═══ RECORDS ═══

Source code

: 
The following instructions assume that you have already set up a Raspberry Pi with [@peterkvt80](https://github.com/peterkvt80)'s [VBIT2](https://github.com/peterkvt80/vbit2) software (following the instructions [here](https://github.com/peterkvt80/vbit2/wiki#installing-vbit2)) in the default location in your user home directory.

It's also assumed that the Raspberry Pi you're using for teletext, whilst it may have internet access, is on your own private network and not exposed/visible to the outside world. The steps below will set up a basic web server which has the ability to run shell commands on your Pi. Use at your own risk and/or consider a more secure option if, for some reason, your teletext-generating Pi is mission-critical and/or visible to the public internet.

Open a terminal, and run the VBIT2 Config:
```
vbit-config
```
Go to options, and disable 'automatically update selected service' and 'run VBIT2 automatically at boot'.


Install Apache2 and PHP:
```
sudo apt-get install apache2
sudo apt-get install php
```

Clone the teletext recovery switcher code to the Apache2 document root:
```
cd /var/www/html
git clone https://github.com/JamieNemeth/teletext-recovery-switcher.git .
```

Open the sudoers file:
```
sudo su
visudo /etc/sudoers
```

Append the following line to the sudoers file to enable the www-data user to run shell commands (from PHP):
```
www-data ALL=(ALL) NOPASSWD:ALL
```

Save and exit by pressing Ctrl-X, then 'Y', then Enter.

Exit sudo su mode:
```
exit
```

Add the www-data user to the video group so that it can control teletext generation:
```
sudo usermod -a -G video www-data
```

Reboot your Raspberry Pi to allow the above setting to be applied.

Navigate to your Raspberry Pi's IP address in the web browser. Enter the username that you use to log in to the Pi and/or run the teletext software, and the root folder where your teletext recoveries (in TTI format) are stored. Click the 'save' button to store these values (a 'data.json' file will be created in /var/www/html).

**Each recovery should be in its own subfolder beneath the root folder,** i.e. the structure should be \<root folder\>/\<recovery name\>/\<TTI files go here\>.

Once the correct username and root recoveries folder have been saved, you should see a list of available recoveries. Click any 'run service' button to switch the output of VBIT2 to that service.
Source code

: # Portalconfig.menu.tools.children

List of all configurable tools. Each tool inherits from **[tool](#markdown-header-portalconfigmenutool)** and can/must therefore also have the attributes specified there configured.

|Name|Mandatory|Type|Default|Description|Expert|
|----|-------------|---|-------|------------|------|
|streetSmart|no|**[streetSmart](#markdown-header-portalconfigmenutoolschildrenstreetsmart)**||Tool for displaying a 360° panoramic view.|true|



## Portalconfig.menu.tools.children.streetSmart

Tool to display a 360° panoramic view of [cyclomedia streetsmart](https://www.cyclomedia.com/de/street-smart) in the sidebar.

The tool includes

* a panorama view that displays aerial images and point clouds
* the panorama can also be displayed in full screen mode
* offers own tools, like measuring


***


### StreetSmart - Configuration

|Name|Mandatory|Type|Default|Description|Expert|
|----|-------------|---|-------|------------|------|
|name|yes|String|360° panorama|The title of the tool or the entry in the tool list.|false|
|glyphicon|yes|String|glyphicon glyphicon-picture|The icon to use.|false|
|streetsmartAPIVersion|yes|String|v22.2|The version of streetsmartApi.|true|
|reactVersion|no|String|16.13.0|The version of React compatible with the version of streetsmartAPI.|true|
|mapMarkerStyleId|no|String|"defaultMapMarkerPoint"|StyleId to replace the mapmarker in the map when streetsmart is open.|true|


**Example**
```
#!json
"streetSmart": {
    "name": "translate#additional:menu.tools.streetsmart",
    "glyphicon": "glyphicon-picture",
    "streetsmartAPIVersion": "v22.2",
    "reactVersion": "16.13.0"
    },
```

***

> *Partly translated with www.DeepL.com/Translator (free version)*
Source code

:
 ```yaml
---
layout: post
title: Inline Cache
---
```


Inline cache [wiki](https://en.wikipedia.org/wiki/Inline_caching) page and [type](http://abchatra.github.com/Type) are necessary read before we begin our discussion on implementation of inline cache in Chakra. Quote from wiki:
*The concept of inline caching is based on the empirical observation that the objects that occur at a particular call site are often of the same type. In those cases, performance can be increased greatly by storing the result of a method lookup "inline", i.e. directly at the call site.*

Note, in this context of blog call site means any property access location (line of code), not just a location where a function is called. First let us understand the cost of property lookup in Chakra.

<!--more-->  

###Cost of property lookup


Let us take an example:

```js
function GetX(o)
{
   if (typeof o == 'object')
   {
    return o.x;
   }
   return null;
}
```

═══

» DIRECTIONS
All the entries should be written out again precisely.

» SOLUTION BELOW
Source code

: 
The following instructions assume that you have already set up a Raspberry Pi with [@peterkvt80](https://github.com/peterkvt80)'s [VBIT2](https://github.com/peterkvt80/vbit2) software (following the instructions [here](https://github.com/peterkvt80/vbit2/wiki#installing-vbit2)) in the default location in your user home directory.

It's also assumed that the Raspberry Pi you're using for teletext, whilst it may have internet access, is on your own private network and not exposed/visible to the outside world. The steps below will set up a basic web server which has the ability to run shell commands on your Pi. Use at your own risk and/or consider a more secure option if, for some reason, your teletext-generating Pi is mission-critical and/or visible to the public internet.

Open a terminal, and run the VBIT2 Config:
```
vbit-config
```
Go to options, and disable 'automatically update selected service' and 'run VBIT2 automatically at boot'.


Install Apache2 and PHP:
```
sudo apt-get install apache2
sudo apt-get install php
```

Clone the teletext recovery switcher code to the Apache2 document root:
```
cd /var/www/html
git clone https://github.com/JamieNemeth/teletext-recovery-switcher.git .
```

Open the sudoers file:
```
sudo su
visudo /etc/sudoers
```

Append the following line to the sudoers file to enable the www-data user to run shell commands (from PHP):
```
www-data ALL=(ALL) NOPASSWD:ALL
```

Save and exit by pressing Ctrl-X, then 'Y', then Enter.

Exit sudo su mode:
```
exit
```

Add the www-data user to the video group so that it can control teletext generation:
```
sudo usermod -a -G video www-data
```

Reboot your Raspberry Pi to allow the above setting to be applied.

Navigate to your Raspberry Pi's IP address in the web browser. Enter the username that you use to log in to the Pi and/or run the teletext software, and the root folder where your teletext recoveries (in TTI format) are stored. Click the 'save' button to store these values (a 'data.json' file will be created in /var/www/html).

**Each recovery should be in its own subfolder beneath the root folder,** i.e. the structure should be \<root folder\>/\<recovery name\>/\<TTI files go here\>.

Once the correct username and root recoveries folder have been saved, you should see a list of available recoveries. Click any 'run service' button to switch the output of VBIT2 to that service.
Source code

: # Portalconfig.menu.tools.children

List of all configurable tools. Each tool inherits from **[tool](#markdown-header-portalconfigmenutool)** and can/must therefore also have the attributes specified there configured.

|Name|Mandatory|Type|Default|Description|Expert|
|----|-------------|---|-------|------------|------|
|streetSmart|no|**[streetSmart](#markdown-header-portalconfigmenutoolschildrenstreetsmart)**||Tool for displaying a 360° panoramic view.|true|



## Portalconfig.menu.tools.children.streetSmart

Tool to display a 360° panoramic view of [cyclomedia streetsmart](https://www.cyclomedia.com/de/street-smart) in the sidebar.

The tool includes

* a panorama view that displays aerial images and point clouds
* the panorama can also be displayed in full screen mode
* offers own tools, like measuring


***


### StreetSmart - Configuration

|Name|Mandatory|Type|Default|Description|Expert|
|----|-------------|---|-------|------------|------|
|name|yes|String|360° panorama|The title of the tool or the entry in the tool list.|false|
|glyphicon|yes|String|glyphicon glyphicon-picture|The icon to use.|false|
|streetsmartAPIVersion|yes|String|v22.2|The version of streetsmartApi.|true|
|reactVersion|no|String|16.13.0|The version of React compatible with the version of streetsmartAPI.|true|
|mapMarkerStyleId|no|String|"defaultMapMarkerPoint"|StyleId to replace the mapmarker in the map when streetsmart is open.|true|


**Example**
```
#!json
"streetSmart": {
    "name": "translate#additional:menu.tools.streetsmart",
    "glyphicon": "glyphicon-picture",
    "streetsmartAPIVersion": "v22.2",
    "reactVersion": "16.13.0"
    },
```

***

> *Partly translated with www.DeepL.com/Translator (free version)*
Source code

:
 ```yaml
---
layout: post
title: Inline Cache
---
```


Inline cache [wiki](https://en.wikipedia.org/wiki/Inline_caching) page and [type](http://abchatra.github.com/Type) are necessary read before we begin our discussion on implementation of inline cache in Chakra. Quote from wiki:
*The concept of inline caching is based on the empirical observation that the objects that occur at a particular call site are often of the same type. In those cases, performance can be increased greatly by storing the result of a method lookup "inline", i.e. directly at the call site.*

Note, in this context of blog call site means any property access location (line of code), not just a location where a function is called. First let us understand the cost of property lookup in Chakra.

<!--more-->  

###Cost of property lookup


Let us take an example:

```js
function GetX(o)
{
   if (typeof o == 'object')
   {
    return o.x;
   }
   return null;
}
```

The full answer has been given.